- _Activity_
Of the entries below, return only those lines from the line with "Share ASII Turun" to the line with "Dari sisi pangsa", exactly, both included.

START Exercise materials

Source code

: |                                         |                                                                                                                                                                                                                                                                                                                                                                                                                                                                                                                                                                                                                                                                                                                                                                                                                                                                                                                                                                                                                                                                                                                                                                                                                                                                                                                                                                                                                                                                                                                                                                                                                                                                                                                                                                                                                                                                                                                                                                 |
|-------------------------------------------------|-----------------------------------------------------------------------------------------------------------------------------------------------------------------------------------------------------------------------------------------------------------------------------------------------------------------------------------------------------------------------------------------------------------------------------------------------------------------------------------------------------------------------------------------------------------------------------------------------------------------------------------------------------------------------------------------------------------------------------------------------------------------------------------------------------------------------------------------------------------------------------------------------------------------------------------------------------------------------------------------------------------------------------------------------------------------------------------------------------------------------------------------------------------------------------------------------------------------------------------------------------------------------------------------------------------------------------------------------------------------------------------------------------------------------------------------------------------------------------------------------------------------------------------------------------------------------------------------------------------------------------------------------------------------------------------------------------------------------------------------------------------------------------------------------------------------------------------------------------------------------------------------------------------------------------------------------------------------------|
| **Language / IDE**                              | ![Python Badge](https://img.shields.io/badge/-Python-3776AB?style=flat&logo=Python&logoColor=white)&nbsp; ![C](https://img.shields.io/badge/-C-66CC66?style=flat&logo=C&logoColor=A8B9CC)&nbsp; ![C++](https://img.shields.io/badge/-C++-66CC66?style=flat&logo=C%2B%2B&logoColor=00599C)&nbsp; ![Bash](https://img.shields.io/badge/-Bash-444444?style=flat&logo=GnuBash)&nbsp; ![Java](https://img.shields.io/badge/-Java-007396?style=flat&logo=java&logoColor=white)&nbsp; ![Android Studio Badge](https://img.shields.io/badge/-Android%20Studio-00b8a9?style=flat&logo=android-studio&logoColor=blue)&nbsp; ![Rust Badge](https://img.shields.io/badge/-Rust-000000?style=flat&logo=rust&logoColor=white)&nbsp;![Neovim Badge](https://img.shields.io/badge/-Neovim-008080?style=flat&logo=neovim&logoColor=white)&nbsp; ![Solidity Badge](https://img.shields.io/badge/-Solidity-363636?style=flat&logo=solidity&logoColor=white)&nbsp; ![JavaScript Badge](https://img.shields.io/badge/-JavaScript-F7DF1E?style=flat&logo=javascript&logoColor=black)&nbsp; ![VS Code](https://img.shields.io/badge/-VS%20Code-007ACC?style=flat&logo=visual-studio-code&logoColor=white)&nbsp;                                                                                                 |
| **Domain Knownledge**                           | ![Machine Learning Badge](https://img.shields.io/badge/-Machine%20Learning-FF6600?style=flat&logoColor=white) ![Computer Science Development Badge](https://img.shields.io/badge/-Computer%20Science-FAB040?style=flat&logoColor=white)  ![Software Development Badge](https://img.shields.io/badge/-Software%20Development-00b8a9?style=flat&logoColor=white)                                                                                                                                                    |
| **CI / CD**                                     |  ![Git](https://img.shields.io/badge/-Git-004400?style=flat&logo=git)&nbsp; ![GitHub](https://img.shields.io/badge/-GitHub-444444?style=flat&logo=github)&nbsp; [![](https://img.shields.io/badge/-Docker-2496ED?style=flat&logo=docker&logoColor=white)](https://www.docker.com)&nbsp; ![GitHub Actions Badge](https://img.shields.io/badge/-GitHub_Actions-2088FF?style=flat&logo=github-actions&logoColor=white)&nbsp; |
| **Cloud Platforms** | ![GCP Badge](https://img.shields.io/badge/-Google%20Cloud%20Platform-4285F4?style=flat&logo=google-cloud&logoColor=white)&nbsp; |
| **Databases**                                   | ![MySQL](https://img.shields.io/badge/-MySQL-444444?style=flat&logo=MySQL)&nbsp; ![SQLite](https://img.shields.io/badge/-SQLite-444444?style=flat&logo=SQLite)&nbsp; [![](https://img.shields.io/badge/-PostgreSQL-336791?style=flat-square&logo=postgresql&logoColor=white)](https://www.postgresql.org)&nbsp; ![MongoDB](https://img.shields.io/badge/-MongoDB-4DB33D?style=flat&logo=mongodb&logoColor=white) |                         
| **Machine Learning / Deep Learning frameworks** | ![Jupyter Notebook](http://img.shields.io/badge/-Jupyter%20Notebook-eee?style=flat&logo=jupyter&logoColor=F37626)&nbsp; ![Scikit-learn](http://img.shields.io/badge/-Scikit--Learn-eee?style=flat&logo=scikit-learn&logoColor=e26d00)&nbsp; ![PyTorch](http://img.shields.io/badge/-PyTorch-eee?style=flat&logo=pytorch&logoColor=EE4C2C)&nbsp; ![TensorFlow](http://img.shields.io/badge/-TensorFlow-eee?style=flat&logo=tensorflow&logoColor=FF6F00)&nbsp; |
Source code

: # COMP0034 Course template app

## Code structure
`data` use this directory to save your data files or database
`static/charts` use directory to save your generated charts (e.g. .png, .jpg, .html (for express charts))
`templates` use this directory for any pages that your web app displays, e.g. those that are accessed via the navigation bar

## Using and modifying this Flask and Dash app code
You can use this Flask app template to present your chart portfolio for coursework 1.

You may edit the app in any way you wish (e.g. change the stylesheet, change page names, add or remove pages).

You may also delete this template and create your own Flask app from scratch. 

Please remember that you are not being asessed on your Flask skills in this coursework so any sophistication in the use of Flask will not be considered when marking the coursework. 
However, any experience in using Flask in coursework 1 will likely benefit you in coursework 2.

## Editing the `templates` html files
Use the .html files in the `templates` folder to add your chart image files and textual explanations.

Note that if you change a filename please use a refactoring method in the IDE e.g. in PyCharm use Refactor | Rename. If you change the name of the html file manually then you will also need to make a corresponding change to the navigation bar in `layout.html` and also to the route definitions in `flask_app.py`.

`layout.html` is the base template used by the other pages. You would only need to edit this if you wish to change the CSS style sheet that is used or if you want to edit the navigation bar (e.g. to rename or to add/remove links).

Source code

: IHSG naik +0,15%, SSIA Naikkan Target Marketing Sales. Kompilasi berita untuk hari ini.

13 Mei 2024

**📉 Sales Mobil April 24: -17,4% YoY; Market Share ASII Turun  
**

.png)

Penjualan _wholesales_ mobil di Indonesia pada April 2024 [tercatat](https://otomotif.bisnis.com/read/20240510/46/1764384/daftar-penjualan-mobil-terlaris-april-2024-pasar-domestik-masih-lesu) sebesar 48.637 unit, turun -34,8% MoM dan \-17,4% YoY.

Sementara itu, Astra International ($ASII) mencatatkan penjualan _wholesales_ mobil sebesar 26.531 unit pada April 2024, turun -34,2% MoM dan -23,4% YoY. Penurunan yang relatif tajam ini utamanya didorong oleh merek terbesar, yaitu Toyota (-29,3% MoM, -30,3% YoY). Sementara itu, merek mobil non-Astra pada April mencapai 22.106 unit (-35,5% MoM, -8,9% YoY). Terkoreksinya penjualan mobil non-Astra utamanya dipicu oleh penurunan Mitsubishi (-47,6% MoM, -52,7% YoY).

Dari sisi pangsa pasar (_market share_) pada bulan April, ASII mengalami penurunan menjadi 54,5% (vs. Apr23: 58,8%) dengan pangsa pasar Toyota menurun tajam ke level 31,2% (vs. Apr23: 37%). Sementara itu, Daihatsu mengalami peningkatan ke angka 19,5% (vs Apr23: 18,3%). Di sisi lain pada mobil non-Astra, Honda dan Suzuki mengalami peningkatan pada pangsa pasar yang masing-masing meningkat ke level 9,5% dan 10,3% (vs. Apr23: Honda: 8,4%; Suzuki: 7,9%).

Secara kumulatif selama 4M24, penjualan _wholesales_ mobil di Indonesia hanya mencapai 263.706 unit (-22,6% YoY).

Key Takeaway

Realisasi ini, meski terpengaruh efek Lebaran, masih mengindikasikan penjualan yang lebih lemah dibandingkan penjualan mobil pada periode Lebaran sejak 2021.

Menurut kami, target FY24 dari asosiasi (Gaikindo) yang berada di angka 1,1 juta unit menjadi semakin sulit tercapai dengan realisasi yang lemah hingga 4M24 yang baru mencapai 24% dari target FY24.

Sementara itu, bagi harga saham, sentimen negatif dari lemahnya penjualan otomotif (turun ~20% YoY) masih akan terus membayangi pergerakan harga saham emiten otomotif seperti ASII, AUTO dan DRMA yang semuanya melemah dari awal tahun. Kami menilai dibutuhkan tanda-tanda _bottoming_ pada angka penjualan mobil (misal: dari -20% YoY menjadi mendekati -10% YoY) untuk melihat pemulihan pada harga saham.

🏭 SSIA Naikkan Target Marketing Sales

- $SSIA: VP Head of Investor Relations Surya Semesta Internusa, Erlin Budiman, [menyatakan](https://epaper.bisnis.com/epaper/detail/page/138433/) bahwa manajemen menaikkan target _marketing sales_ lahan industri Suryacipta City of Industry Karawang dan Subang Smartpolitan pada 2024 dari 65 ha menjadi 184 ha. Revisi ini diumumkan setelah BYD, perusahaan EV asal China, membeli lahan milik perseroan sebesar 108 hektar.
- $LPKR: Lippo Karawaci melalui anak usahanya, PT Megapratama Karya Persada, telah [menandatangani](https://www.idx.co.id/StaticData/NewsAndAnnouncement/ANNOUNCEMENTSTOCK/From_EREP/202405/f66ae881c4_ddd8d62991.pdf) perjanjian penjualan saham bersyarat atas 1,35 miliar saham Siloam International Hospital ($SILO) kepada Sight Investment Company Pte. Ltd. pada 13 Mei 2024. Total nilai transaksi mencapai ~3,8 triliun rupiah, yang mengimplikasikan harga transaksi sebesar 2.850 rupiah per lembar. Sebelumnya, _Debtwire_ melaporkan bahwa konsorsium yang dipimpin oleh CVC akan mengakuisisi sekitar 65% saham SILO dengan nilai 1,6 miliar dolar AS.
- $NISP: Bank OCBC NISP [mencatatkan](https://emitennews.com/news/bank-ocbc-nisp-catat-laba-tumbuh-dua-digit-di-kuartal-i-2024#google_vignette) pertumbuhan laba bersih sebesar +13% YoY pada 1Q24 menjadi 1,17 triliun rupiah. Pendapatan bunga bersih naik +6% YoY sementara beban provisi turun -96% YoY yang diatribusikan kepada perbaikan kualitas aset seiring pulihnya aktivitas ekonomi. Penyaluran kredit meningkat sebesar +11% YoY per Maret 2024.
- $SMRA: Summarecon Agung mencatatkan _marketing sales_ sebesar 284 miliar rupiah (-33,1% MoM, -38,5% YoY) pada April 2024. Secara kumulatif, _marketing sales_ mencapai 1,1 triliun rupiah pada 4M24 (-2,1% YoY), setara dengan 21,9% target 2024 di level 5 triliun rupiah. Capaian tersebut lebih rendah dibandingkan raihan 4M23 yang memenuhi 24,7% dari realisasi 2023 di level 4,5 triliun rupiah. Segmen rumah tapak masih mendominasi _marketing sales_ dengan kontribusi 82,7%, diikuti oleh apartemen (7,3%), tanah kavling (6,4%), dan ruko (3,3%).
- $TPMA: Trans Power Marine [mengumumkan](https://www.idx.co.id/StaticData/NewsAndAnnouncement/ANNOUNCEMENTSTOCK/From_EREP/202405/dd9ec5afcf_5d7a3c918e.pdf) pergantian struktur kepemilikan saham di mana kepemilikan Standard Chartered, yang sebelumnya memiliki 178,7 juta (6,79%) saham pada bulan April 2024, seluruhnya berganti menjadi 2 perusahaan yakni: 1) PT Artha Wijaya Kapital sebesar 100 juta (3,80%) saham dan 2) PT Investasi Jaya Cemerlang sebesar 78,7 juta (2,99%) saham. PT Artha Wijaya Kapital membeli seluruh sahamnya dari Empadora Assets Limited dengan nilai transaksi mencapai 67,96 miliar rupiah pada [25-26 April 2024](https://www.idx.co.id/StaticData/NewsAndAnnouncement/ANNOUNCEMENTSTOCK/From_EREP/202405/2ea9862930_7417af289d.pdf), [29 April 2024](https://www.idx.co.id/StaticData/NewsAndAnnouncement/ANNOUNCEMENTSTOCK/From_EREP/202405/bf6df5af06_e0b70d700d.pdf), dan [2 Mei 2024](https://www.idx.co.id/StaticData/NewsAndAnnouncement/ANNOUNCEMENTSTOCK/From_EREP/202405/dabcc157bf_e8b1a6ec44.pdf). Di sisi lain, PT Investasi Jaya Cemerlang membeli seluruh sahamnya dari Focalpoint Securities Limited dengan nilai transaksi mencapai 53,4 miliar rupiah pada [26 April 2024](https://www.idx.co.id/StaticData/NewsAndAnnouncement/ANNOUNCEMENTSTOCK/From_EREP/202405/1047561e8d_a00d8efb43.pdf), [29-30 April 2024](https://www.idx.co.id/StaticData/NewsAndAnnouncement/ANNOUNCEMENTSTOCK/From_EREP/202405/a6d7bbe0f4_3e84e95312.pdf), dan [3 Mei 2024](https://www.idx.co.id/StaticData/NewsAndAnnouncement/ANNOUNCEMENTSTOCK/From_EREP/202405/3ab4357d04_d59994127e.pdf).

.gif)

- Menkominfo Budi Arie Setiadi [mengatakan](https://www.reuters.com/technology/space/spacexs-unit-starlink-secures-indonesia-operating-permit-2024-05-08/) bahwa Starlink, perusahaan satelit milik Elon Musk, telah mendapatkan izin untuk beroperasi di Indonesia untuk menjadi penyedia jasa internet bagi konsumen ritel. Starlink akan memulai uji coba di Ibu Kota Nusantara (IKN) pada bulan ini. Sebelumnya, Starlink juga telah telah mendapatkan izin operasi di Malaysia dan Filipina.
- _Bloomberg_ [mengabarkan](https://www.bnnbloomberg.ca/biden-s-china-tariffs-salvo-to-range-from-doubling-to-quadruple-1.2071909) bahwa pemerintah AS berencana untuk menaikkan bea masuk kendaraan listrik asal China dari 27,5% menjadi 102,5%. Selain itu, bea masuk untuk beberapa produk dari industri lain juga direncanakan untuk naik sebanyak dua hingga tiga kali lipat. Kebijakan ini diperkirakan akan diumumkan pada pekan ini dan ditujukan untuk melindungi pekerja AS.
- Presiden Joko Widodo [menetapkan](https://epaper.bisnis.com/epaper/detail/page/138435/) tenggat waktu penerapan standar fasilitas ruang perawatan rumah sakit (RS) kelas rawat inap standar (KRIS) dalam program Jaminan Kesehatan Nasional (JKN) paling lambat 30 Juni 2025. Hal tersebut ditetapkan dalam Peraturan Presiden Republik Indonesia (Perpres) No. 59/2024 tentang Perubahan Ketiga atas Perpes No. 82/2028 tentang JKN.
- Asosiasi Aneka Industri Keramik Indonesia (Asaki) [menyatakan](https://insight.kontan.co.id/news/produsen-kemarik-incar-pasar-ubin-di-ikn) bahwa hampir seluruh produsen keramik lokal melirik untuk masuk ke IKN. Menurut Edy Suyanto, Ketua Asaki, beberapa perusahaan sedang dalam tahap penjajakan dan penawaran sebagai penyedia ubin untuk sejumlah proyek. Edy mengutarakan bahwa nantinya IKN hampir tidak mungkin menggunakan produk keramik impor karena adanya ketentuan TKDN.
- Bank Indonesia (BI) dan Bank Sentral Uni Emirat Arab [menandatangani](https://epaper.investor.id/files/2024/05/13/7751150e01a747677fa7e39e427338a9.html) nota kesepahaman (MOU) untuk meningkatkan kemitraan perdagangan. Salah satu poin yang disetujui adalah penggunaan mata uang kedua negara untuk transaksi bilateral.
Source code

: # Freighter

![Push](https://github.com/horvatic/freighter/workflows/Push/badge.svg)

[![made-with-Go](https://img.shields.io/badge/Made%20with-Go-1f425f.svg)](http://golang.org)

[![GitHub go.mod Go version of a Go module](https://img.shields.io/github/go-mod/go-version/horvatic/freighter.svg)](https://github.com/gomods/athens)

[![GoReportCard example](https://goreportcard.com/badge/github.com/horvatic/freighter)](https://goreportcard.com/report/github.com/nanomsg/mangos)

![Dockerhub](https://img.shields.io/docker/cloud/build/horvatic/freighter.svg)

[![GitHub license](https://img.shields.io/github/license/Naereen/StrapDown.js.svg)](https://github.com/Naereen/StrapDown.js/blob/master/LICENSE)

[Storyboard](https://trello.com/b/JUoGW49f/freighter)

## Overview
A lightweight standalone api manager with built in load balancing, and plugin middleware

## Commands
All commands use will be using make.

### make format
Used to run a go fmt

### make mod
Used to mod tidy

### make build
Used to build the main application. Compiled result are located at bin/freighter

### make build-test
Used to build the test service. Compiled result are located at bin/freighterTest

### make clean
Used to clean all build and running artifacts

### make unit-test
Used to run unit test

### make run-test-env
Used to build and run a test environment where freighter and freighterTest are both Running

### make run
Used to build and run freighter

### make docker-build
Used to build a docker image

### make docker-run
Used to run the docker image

END Exercise materials

- _Written answer_
**📉 Sales Mobil April 24: -17,4% YoY; Market Share ASII Turun  
**

.png)

Penjualan _wholesales_ mobil di Indonesia pada April 2024 [tercatat](https://otomotif.bisnis.com/read/20240510/46/1764384/daftar-penjualan-mobil-terlaris-april-2024-pasar-domestik-masih-lesu) sebesar 48.637 unit, turun -34,8% MoM dan \-17,4% YoY.

Sementara itu, Astra International ($ASII) mencatatkan penjualan _wholesales_ mobil sebesar 26.531 unit pada April 2024, turun -34,2% MoM dan -23,4% YoY. Penurunan yang relatif tajam ini utamanya didorong oleh merek terbesar, yaitu Toyota (-29,3% MoM, -30,3% YoY). Sementara itu, merek mobil non-Astra pada April mencapai 22.106 unit (-35,5% MoM, -8,9% YoY). Terkoreksinya penjualan mobil non-Astra utamanya dipicu oleh penurunan Mitsubishi (-47,6% MoM, -52,7% YoY).

Dari sisi pangsa pasar (_market share_) pada bulan April, ASII mengalami penurunan menjadi 54,5% (vs. Apr23: 58,8%) dengan pangsa pasar Toyota menurun tajam ke level 31,2% (vs. Apr23: 37%). Sementara itu, Daihatsu mengalami peningkatan ke angka 19,5% (vs Apr23: 18,3%). Di sisi lain pada mobil non-Astra, Honda dan Suzuki mengalami peningkatan pada pangsa pasar yang masing-masing meningkat ke level 9,5% dan 10,3% (vs. Apr23: Honda: 8,4%; Suzuki: 7,9%).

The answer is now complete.